Christ sits in front of us too. He is within us. He is within the person sitting around the table with us. Within the person we share a closet with. Within the person sweeping the floor, or lounging on the couch, or whistling to themselves as they wash the dishes. As Mary and Joseph searched for the young Jesus when he was in the temple, so we are asked to search for Christ in each other, starting with those we live and spend our days with. The great question is, how do we go about this?
A community should bring out the best in you, and make smooth your rough edges. Through the seven homes in which I’ve lived before this year, I’ve seen that happen to me over and over again. Like sanding down a rough piece of wood, each pass increasing in grit, this process gets rid of more and more of the unrefined parts, bringing out goodness. As that goodness grows more visible, we become more ourselves. We become more like Christ.

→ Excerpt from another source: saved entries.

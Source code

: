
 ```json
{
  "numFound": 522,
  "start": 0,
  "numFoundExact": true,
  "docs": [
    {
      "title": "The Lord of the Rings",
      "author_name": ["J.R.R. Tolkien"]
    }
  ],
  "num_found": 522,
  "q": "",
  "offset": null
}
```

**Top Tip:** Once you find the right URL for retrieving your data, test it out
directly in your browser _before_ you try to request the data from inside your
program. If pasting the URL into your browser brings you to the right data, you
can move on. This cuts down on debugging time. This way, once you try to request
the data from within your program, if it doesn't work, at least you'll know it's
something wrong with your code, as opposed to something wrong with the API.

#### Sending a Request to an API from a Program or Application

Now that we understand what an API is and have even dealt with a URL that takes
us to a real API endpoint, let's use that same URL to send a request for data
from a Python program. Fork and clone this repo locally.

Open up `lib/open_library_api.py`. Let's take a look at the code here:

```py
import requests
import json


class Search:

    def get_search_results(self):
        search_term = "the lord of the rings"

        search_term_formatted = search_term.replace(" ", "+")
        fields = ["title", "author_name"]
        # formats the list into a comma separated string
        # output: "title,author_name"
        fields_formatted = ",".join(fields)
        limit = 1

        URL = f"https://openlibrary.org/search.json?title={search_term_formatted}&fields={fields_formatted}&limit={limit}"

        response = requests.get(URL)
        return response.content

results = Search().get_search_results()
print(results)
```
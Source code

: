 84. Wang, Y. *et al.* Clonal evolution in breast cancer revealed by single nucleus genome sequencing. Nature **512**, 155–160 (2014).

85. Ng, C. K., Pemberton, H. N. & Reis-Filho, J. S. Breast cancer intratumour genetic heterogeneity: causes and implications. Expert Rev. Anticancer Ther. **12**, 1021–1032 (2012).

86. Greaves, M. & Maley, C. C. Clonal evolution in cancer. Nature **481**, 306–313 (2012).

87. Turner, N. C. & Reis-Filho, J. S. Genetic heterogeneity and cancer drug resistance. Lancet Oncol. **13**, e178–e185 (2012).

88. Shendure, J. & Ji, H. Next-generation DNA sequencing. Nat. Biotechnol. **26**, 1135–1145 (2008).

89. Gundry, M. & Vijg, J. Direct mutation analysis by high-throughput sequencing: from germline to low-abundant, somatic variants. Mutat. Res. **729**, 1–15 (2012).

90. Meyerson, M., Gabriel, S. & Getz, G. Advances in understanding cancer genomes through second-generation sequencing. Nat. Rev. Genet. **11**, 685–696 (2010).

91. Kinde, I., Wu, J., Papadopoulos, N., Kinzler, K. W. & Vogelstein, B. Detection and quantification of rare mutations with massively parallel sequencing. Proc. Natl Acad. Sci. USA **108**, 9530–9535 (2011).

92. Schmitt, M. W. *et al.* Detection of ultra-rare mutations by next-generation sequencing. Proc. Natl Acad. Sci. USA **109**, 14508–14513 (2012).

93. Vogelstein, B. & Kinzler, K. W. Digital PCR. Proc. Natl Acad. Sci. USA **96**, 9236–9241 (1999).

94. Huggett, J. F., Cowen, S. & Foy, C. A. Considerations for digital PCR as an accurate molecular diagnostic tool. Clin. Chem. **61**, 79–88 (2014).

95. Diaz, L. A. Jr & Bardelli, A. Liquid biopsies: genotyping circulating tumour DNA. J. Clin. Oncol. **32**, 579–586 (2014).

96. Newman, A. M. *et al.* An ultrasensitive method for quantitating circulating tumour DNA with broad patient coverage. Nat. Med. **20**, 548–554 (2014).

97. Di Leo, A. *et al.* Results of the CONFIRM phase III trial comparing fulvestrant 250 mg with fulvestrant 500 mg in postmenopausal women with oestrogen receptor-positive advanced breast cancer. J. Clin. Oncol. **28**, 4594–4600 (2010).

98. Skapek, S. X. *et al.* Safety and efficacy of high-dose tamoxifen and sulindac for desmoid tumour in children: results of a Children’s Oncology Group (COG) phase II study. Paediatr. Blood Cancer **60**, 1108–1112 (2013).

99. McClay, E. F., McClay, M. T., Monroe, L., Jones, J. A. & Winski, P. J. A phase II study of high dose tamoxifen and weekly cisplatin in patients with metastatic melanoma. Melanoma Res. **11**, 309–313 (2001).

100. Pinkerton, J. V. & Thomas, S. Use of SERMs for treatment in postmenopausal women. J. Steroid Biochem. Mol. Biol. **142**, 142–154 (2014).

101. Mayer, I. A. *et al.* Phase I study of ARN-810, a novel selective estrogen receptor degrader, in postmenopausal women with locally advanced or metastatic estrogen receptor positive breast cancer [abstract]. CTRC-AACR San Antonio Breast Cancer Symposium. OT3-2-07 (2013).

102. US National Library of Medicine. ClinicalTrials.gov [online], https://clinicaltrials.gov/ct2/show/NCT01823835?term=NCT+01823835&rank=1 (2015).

I never actively looked at myself or any of my communities in this way until this year. I was subconsciously creating these idols of my friends and family—not seeing them fully as who they are, but instead as what I thought they were. But in this knit-together community of Mercy Missionaries™, I’ve been seen and reflected back as what I fully am. Fully Samuel, with Christ hidden inside of me, with my friends holding up a spiritual mirror to my face. The recognition of where my identity truly lies was also a sharp call to begin recognizing where my community’s identity truly lies. When we begin to see Christ in ourselves and in our community, He comes in and destroys those idols we make. As this happens, we are able to truly see others, to see them as God sees them: beautiful, unique, infinitely loved souls.
I’ve come to realize through this destruction of people-idols (which has been a slow, arduous process!) that I have also made Christ-idols. I reduce Christ. I put Him into my own narrowness and the limits of my humanness. He becomes someone whom I cannot disappoint, and who won’t ask too much of me. Instead of making myself like Him, I try to make Him like myself. As a result, when I think I’m doing good by serving Him, I’m really serving myself.
In the roundabout and sneaky way that God works in our hearts, He is able to heal this failing of ours. We are brought into communities who strive to love us. Who challenge us, who make us strain and grown and learn. Who strike at the foundations of the idols we’ve made. As these idols fall, and we can see fully the person in front of us, we are able to see a bit more of Jesus.